→ REQUIRED ACTION
Go through the following data and transcribe exactly the stretch of lines from the one holding "## Future Enhancements" to the one holding "- **Email Notifications**: Automated", both included.

[Data excerpts]

=== Section Start ===

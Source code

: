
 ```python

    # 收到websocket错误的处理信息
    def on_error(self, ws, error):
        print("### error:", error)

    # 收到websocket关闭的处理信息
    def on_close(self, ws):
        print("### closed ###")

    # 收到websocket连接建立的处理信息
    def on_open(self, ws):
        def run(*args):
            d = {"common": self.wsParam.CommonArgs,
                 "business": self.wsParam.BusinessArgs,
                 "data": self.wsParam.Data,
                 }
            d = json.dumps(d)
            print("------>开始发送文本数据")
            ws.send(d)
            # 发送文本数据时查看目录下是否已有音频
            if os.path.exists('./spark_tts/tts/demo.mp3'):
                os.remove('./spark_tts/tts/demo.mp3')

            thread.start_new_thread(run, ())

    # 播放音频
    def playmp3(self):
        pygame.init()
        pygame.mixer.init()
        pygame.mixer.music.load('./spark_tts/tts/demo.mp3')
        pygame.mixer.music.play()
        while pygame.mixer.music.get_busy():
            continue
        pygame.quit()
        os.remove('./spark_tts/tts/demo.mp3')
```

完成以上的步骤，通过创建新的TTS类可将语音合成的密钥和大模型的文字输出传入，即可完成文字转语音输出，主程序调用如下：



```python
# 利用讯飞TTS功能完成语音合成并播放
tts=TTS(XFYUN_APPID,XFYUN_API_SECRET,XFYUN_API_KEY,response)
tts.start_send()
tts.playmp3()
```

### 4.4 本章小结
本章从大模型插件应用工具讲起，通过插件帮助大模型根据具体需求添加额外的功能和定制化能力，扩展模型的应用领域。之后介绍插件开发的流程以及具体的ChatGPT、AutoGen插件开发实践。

=== Section End ===
=== Section Start ===

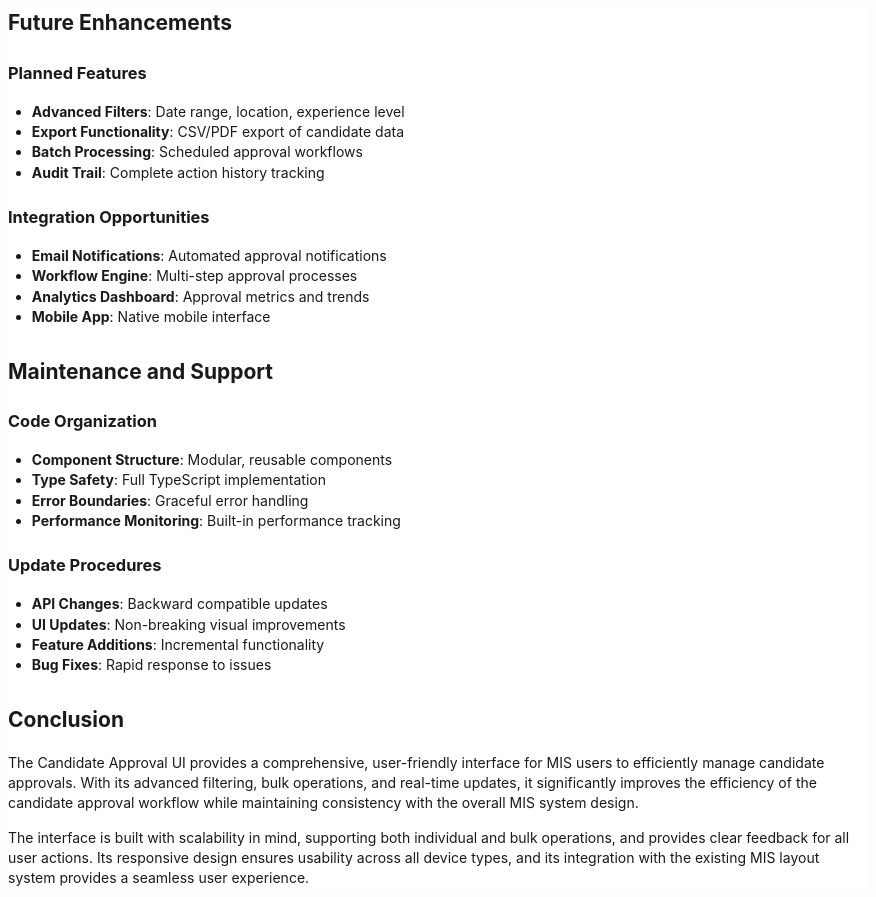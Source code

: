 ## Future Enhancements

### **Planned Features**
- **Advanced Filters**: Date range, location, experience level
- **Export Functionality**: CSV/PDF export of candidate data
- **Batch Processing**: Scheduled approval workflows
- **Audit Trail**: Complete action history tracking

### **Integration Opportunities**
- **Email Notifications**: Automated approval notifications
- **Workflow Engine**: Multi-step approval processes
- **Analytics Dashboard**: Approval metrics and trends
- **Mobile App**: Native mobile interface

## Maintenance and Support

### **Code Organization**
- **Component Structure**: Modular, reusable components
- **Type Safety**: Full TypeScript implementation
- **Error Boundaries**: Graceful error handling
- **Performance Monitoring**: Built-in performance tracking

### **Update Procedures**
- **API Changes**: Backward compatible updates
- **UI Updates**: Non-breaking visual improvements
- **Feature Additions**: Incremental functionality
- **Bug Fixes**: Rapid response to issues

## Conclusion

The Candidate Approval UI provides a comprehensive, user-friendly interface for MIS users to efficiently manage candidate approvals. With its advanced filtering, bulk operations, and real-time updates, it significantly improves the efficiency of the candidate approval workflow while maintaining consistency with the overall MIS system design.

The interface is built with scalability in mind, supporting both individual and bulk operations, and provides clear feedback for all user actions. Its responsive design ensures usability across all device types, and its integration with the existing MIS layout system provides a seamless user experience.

=== Section End ===

→ ANSWER BELOW
: ## Future Enhancements

### **Planned Features**
- **Advanced Filters**: Date range, location, experience level
- **Export Functionality**: CSV/PDF export of candidate data
- **Batch Processing**: Scheduled approval workflows
- **Audit Trail**: Complete action history tracking

### **Integration Opportunities**
- **Email Notifications**: Automated approval notifications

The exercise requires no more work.